I am actively going through this with one of my nephews. me and his parents both have to constantly lecture and fight him to get him to try, because he often decides trying is not worth the effort and he’d rather just fail. and the irony is… when he does try he does really well, but he seems to think it’s not good enough, so why even bother. He’d rather get an F, than a C/B, and it’s scary AF we can’t break him out of this mentality, because none of us want him to be a failure of a person, but he seems stubbornly insistent making choices that guarantee he does fail. he also lies to his parents, gets caught in the lie, and gets angry at them for his own lies…
and his teachers all do the same thing. they are more than happy to encourage him and help him and improve his grades when he does do this, but often he systematically just refuses their help and then gets angry and blames them. then his mom goes to the teachers and they talk through it all, and it’s clear that the fault is not with the teachers, it’s him who ignores the teachers and sometimes straight up lies about the help he is offered.
he really just can’t seem to connect the fact that if he tries and puts in the effort he will do well, but it won’t be perfect or as good as other kids. and that’s totally OK. and we are all hoping he gets through this, and doesn’t become bitter and nasty and give up on his life because he seems to think life should be effortless for him and he should get As for never putting in any effort at school. it’s scary to think that he could easily take that track in life.
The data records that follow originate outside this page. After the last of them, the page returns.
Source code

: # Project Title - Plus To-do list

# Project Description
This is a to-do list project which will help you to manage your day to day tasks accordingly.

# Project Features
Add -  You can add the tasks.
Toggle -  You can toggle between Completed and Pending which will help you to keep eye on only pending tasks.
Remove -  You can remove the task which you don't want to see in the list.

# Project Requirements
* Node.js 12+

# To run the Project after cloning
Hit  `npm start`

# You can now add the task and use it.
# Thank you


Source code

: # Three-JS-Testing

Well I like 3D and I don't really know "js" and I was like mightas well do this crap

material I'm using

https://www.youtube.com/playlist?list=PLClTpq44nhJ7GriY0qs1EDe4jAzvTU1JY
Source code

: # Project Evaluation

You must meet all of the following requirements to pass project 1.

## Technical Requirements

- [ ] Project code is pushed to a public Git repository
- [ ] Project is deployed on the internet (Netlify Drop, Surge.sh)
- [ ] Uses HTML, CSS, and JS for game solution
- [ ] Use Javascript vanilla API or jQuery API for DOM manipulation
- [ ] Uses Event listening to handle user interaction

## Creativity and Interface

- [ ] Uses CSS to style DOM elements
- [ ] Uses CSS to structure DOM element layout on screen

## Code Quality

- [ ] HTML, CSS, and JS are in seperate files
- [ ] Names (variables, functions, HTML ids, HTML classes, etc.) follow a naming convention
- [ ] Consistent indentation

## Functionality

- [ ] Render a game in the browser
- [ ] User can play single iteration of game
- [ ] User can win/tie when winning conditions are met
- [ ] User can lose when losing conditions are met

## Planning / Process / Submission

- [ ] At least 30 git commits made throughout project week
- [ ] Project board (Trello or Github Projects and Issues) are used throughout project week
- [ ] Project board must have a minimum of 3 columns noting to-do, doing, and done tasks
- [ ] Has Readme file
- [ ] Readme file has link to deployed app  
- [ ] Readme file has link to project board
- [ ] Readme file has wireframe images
and to make things worse, he has a brother who studies and works his balls off, and is really really good and got into very prestigious college… and instead of being happy for his brother he’s just kind of bitter about it… despite his brother always always always trying to help him with his school work. he seems to be like just bitter that his brother has made much better choices, and reaps the rewards of those choices, and uses it to justify his own shitty view of himself that he will ‘never live up’ so why even bother.
and it sucks even more because I had friends just like him, smart people who just pissed away their lives into low-effort bitterness, who used me and other more successful people as excuses to fuck up their lives actively and willingly, and i am 1000% with his parents on making sure he doesn’t end up like that. he doesn’t have to be a fucking rocket scientist, just self-sufficient.
yep. you could always downsize your lifestyle to take a lower paying job.
how would you downsize kids and a mortgage?
this is not how it works. all of these probably started being a thing when the outlook was not nearly as bleak as now.
smaller house. cheaper town.
but people absolutely refuse to do this. they refuse to downgrade.
Downsize your lifestyle? Like, shooting your kids? Not eat?
No. cheaper car, cheaper home, no luxuries.
That’s what I’ve come to realize when transitioning from high school to college. I fear that accepting the guilt may lead to rationalizing the behavior - having apathy towards those your work is harming tends to prevent motivation towards changing the status quo.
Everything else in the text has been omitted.